Haiti – Jovenel Moise n’est plus maître de son avenir politique et citoyen

    Mobilisation d’un côté, concertation et négociation de l’autre, mais pas de question de dialoguer avec le président, l’opposition semble déterminée pour chambarder Jovenel Moise accusé d’être le représentant direct de ce système corrompu qu’il convient d’annihiler s’il faut espérer avoir, juridiquement, avec un procès juste et équitable, une réponse à la question de savoir ; Où est passé l’argent des fonds Petro Caribe.
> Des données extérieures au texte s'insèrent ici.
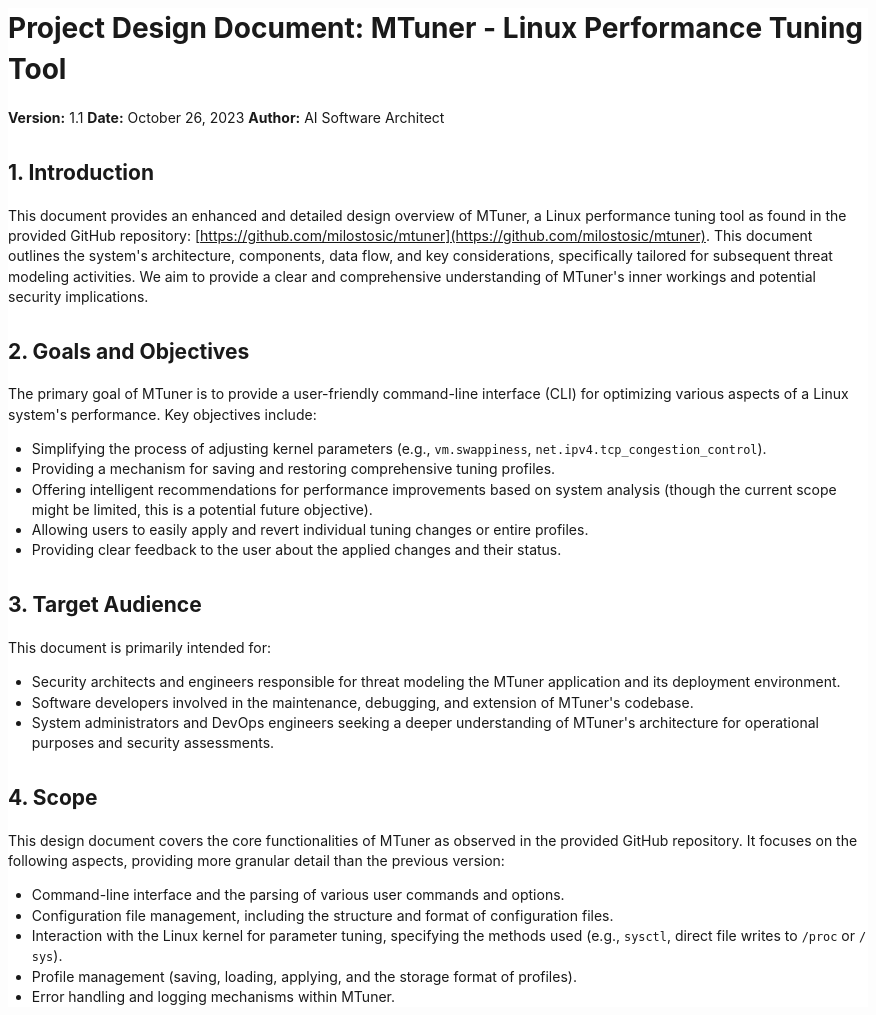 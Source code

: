 
# Project Design Document: MTuner - Linux Performance Tuning Tool

**Version:** 1.1
**Date:** October 26, 2023
**Author:** AI Software Architect

## 1. Introduction

This document provides an enhanced and detailed design overview of MTuner, a Linux performance tuning tool as found in the provided GitHub repository: [https://github.com/milostosic/mtuner](https://github.com/milostosic/mtuner). This document outlines the system's architecture, components, data flow, and key considerations, specifically tailored for subsequent threat modeling activities. We aim to provide a clear and comprehensive understanding of MTuner's inner workings and potential security implications.

## 2. Goals and Objectives

The primary goal of MTuner is to provide a user-friendly command-line interface (CLI) for optimizing various aspects of a Linux system's performance. Key objectives include:

*   Simplifying the process of adjusting kernel parameters (e.g., `vm.swappiness`, `net.ipv4.tcp_congestion_control`).
*   Providing a mechanism for saving and restoring comprehensive tuning profiles.
*   Offering intelligent recommendations for performance improvements based on system analysis (though the current scope might be limited, this is a potential future objective).
*   Allowing users to easily apply and revert individual tuning changes or entire profiles.
*   Providing clear feedback to the user about the applied changes and their status.

## 3. Target Audience

This document is primarily intended for:

*   Security architects and engineers responsible for threat modeling the MTuner application and its deployment environment.
*   Software developers involved in the maintenance, debugging, and extension of MTuner's codebase.
*   System administrators and DevOps engineers seeking a deeper understanding of MTuner's architecture for operational purposes and security assessments.

## 4. Scope

This design document covers the core functionalities of MTuner as observed in the provided GitHub repository. It focuses on the following aspects, providing more granular detail than the previous version:

*   Command-line interface and the parsing of various user commands and options.
*   Configuration file management, including the structure and format of configuration files.
*   Interaction with the Linux kernel for parameter tuning, specifying the methods used (e.g., `sysctl`, direct file writes to `/proc` or `/sys`).
*   Profile management (saving, loading, applying, and the storage format of profiles).
*   Error handling and logging mechanisms within MTuner.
    4 milliards 632 millions et plusieurs milliers de dollars américains, c’est la recherche de cet argent qui met en péril l’avenir du président Jovenel Moise qui, selon l’opposition politique – de gauche ou de droite – et une grande partie de la population, va devoir, dans pas trop longtemps, démissionner de son poste.
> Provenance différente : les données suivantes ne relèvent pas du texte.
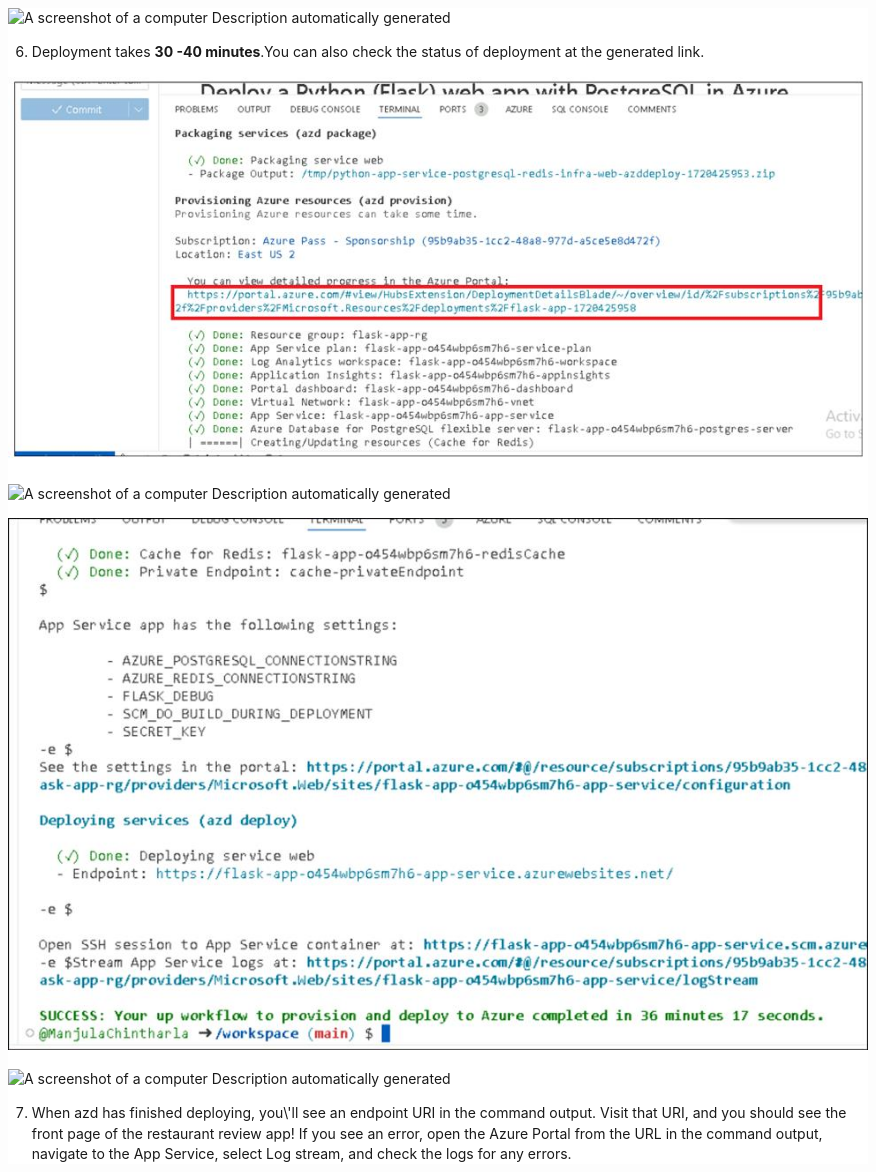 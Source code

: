![A screenshot of a computer Description automatically
generated](./media/image26.jpeg)

6.  Deployment takes **30 -40 minutes**.You can also check the status of
    deployment at the generated link.

![](./media/image27.jpeg)

![A screenshot of a computer Description automatically
generated](./media/image28.jpeg)

![A screenshot of a computer Description automatically
generated](./media/image29.jpeg)

![A screenshot of a computer Description automatically
generated](./media/image30.jpeg)

7.  When azd has finished deploying, you\\'ll see an endpoint URI in the
    command output. Visit that URI, and you should see the front page of
    the restaurant review app! If you see an error, open the Azure
    Portal from the URL in the command output, navigate to the App
    Service, select Log stream, and check the logs for any errors.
    PetroCaribe, c’est ce Goudougoudou politico-judiciaire méprisé, ignoré et sous-estimé par Jovenel Moise pendant les deux premières années de son mandat, qui l’asphyxie aujourd’hui.
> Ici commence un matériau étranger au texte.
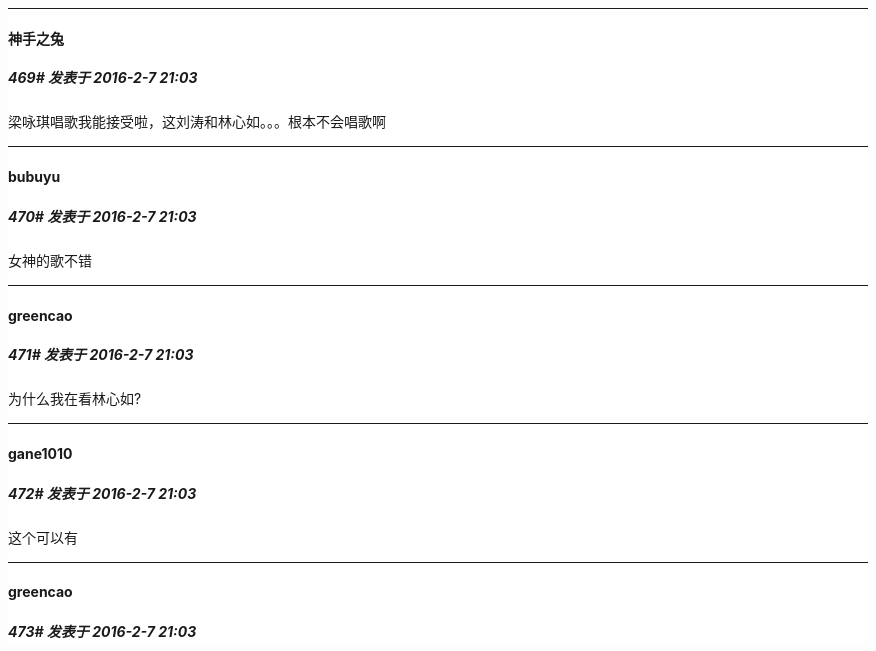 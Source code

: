 


-----

####  神手之兔  
##### 469#       发表于 2016-2-7 21:03




梁咏琪唱歌我能接受啦，这刘涛和林心如。。。根本不会唱歌啊







-----

####  bubuyu  
##### 470#       发表于 2016-2-7 21:03




女神的歌不错







-----

####  greencao  
##### 471#       发表于 2016-2-7 21:03




为什么我在看林心如?







-----

####  gane1010  
##### 472#       发表于 2016-2-7 21:03




这个可以有







-----

####  greencao  
##### 473#       发表于 2016-2-7 21:03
    Arrogance ( le président a parlé, point barre ), ignorance ( Dosye petro Caribe sa a se mwen k ap jere l ), mépris ( Pétro Caribe est politique ) ; tout n’est pas permis lorsqu’on est président d’Haiti. Surtout à un moment où la population en a vraiment ras le bol de ce système nauséabond dont le président lui même est accusé d’être l’ambassadeur.

    Lorsque les fautes et les dérives persistent, il faut en payer le prix. Jovenel Moise mésestimait la situation. Il sous-estimait que ce peuple, naïf certes, pouvait être très en colère à l’occasion lorsqu’on le taquine. A lui de gérer la situation.

    Il n’y a pas que le peuple qui doit souffrir. Le président aussi peut voir son sommeil troublé s’il ne remplit pas convenablement les missions qui lui ont été confiées. Le peuple reste, en tout temps, le patron. Il faut le respecter. Il faut pas l’agacer.

    Jovenel Moise, celui qui s’autoproclamait hier comme le pionner de la lutte contre la corruption en Haiti est, paradoxalement, doublement victime de la situation que connait actuellement le pays.

    Le président en est victime car tout le monde, en tout cas, une grande majorité, réclame sa démission. Il est incompétent, incapable, impuissant, corrompu, il n’inspire pas confiance, il ne peut pas diriger le pays, et donc, il faut qu’il parte. L’autoproclamé artisan de la lutte contre la corruption reprouvé par ses propres mandants. Drôle de coïncidence.

    Si le président est en difficulté, Le citoyen Jovenel Moise l’est davantage. Il n’est pas exempté. Au contraire, c’est sur sa vulnérabilité, ses actes, ses imperfections, que l’opposition joue pour renverser le président. En effet, le citoyen, l’ingénieur, agronome Jovenel Moise épinglé dans le rapport de la Cour des comptes d’avoir été l’instigateur d’un vaste stratagème de détournement de fonds provenant de l’argent Petro Caribe, dispose, selon les manifestants et divers leaders de l’opposition, une place qui lui est déjà réservée dans les geôles du pénitencier national. On le voit, on vise le citoyen pour atteindre le président. Les deux se sont adjoints.

    Dans ce jeu politique, les stratèges de l’opposition visent la prison, pour, en réalité, avoir la démission.

    Emprisonnement ou démission, la route reste longue. Si la démission semble être la plus probable, les partisans de l’emprisonnement de l’ingénieur Jovenel Moise vont par ailleurs devoir attendre très longtemps pour voir leur rêve devient réalité.

    Attention toutefois aux cauchemars.

    Quoi qu’il en soit, Jovenel Moise, le président, l’ingénieur, l’agronome, n’est pas maître de son avenir qui est et qui restera très hypothétique jusqu’à ce que – volontairement ou de manière forcée – il décide de remettre les clés du pouvoir et du palais national. Ne contrôlant rien, ne maîtrisant rien, le président a tout perdu, même le contrôle de son avenir.